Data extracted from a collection
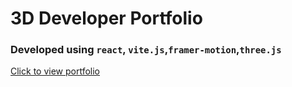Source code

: # 3D Developer Portfolio

### Developed using `react`, `vite.js`,`framer-motion`,`three.js`

[Click to view portfolio](https://sauraevshing-portfolio.netlify.app/)
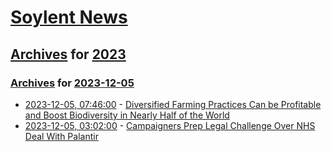 # [Soylent News](../../../README.md)

## [Archives](../../index.md) for [2023](../index.md)

### [Archives](../../index.md) for [2023-12-05](index.md)

* [2023-12-05, 07:46:00](https://soylentnews.org/article.pl?sid=23/12/04/017246&from=rss) - [Diversified Farming Practices Can be Profitable and Boost Biodiversity in Nearly Half of the World](https://soylentnews.org/article.pl?sid=23/12/04/017246&from=rss)
* [2023-12-05, 03:02:00](https://soylentnews.org/article.pl?sid=23/12/04/0053246&from=rss) - [Campaigners Prep Legal Challenge Over NHS Deal With Palantir](https://soylentnews.org/article.pl?sid=23/12/04/0053246&from=rss)
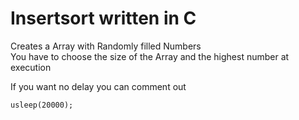 # Insertsort written in C

Creates a Array with Randomly filled Numbers  
You have to choose the size of the Array and the highest number at execution

If you want no delay you can comment out  

`usleep(20000);`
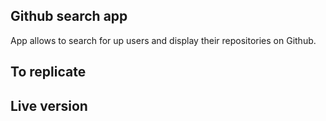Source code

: ## Github search app

App allows to search for up users and display their repositories on Github.

## To replicate

## Live version
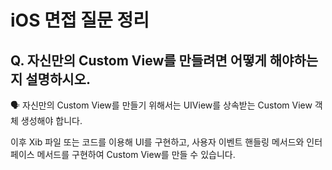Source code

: # iOS 면접 질문 정리

## Q. 자신만의 Custom View를 만들려면 어떻게 해야하는지 설명하시오.

🗣️ 자신만의 Custom View를 만들기 위해서는 UIView를 상속받는 Custom View 객체 생성해야 합니다.

이후 Xib 파일 또는 코드를 이용해 UI를 구현하고, 사용자 이벤트 핸들링 메서드와 인터페이스 메서드를 구현하여 Custom View를 만들 수 있습니다.
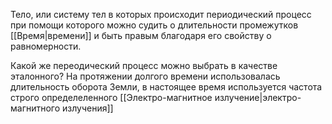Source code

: Тело, или систему тел в которых происходит периодический процесс при помощи которого можно судить о длительности промежутков [[Время|времени]] и быть правым благодаря его свойству о равномерности.

Какой же переодический процесс можно выбрать в качестве эталонного?
На протяжении долгого времени использовалась длительность оборота Земли, в настоящее время используется частота строго определеленного [[Электро-магнитное излучение|электро-магнитного излучения]]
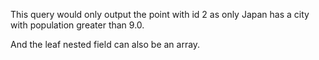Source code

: 

This query would only output the point with id 2 as only Japan has a city with population greater than 9.0.

And the leaf nested field can also be an array.

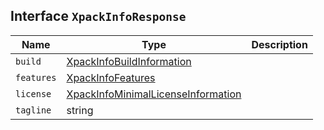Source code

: ## Interface `XpackInfoResponse`

| Name | Type | Description |
| - | - | - |
| `build` | [XpackInfoBuildInformation](./XpackInfoBuildInformation.md) | &nbsp; |
| `features` | [XpackInfoFeatures](./XpackInfoFeatures.md) | &nbsp; |
| `license` | [XpackInfoMinimalLicenseInformation](./XpackInfoMinimalLicenseInformation.md) | &nbsp; |
| `tagline` | string | &nbsp; |
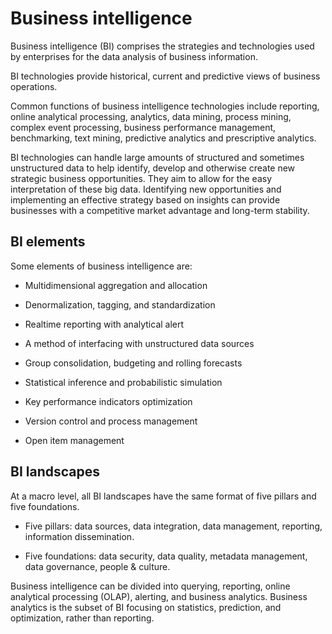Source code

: # Business intelligence

Business intelligence (BI) comprises the strategies and technologies used by enterprises for the data analysis of business information.

BI technologies provide historical, current and predictive views of business operations. 

Common functions of business intelligence technologies include reporting, online analytical processing, analytics, data mining, process mining, complex event processing, business performance management, benchmarking, text mining, predictive analytics and prescriptive analytics. 

BI technologies can handle large amounts of structured and sometimes unstructured data to help identify, develop and otherwise create new strategic business opportunities. They aim to allow for the easy interpretation of these big data. Identifying new opportunities and implementing an effective strategy based on insights can provide businesses with a competitive market advantage and long-term stability.


## BI elements

Some elements of business intelligence are:

  * Multidimensional aggregation and allocation

  * Denormalization, tagging, and standardization

  * Realtime reporting with analytical alert

  * A method of interfacing with unstructured data sources

  * Group consolidation, budgeting and rolling forecasts

  * Statistical inference and probabilistic simulation

  * Key performance indicators optimization

  * Version control and process management

  * Open item management


## BI landscapes

At a macro level, all BI landscapes have the same format of five pillars and five foundations.

  * Five pillars: data sources, data integration, data management, reporting, information dissemination.

  * Five foundations: data security, data quality, metadata management, data governance, people & culture.

 Business intelligence can be divided into querying, reporting, online analytical processing (OLAP), alerting, and business analytics. Business analytics is the subset of BI focusing on statistics, prediction, and optimization, rather than reporting.
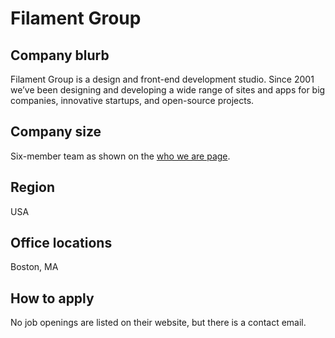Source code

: # Filament Group

## Company blurb

Filament Group is a design and front-end development studio. Since 2001 we’ve been designing and developing a wide range of sites and apps for big companies, innovative startups, and open-source projects.

## Company size

Six-member team as shown on the [who we are page](https://www.filamentgroup.com/about/).

## Region

USA

## Office locations

Boston, MA

## How to apply

No job openings are listed on their website, but there is a contact email.
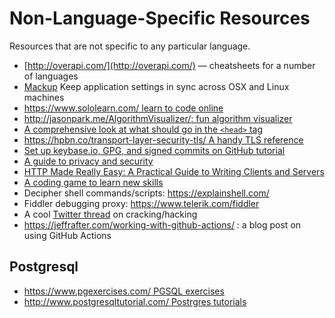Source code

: # Non-Language-Specific Resources
Resources that are not specific to any particular language.

* [http://overapi.com/](http://overapi.com/) &mdash; cheatsheets for a number of
  languages
* [Mackup](https://github.com/lra/mackup) Keep application settings in sync across OSX and Linux machines
* [https://www.sololearn.com/ learn to code online](https://www.sololearn.com/)
* [http://jasonpark.me/AlgorithmVisualizer/: fun algorithm visualizer](http://jasonpark.me/AlgorithmVisualizer/)
* [A comprehensive look at what should go in the `<head>` tag](https://github.com/joshbuchea/HEAD)
* [https://hpbn.co/transport-layer-security-tls/ A handy TLS reference](https://hpbn.co/transport-layer-security-tls/)
* [Set up keybase.io, GPG, and signed commits on GitHub tutorial](https://github.com/pstadler/keybase-gpg-github)
* [A guide to privacy and security](https://www.bestvpn.com/the-ultimate-privacy-guide/)
* [HTTP Made Really Easy: A Practical Guide to Writing Clients and Servers](http://www.jmarshall.com/easy/http/)
* [A coding game to learn new skills](https://www.codingame.com/start)
* Decipher shell commands/scripts: https://explainshell.com/
* Fiddler debugging proxy: https://www.telerik.com/fiddler
* A cool [Twitter thread](https://twitter.com/janescott_/status/1144134954353217536?s=12) on cracking/hacking
* https://jeffrafter.com/working-with-github-actions/ : a blog post on using GitHub Actions

## Postgresql
* [https://www.pgexercises.com/ PGSQL exercises](https://www.pgexercises.com/)
* [http://www.postgresqltutorial.com/ Postrgres tutorials](http://www.postgresqltutorial.com/)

[TASK REQUIREMENTS]
Copy every line from the entries that contains the word "reporting".

[WRITTEN RESPONSE]
Common functions of business intelligence technologies include reporting, online analytical processing, analytics, data mining, process mining, complex event processing, business performance management, benchmarking, text mining, predictive analytics and prescriptive analytics. 
  * Realtime reporting with analytical alert
  * Five pillars: data sources, data integration, data management, reporting, information dissemination.
 Business intelligence can be divided into querying, reporting, online analytical processing (OLAP), alerting, and business analytics. Business analytics is the subset of BI focusing on statistics, prediction, and optimization, rather than reporting.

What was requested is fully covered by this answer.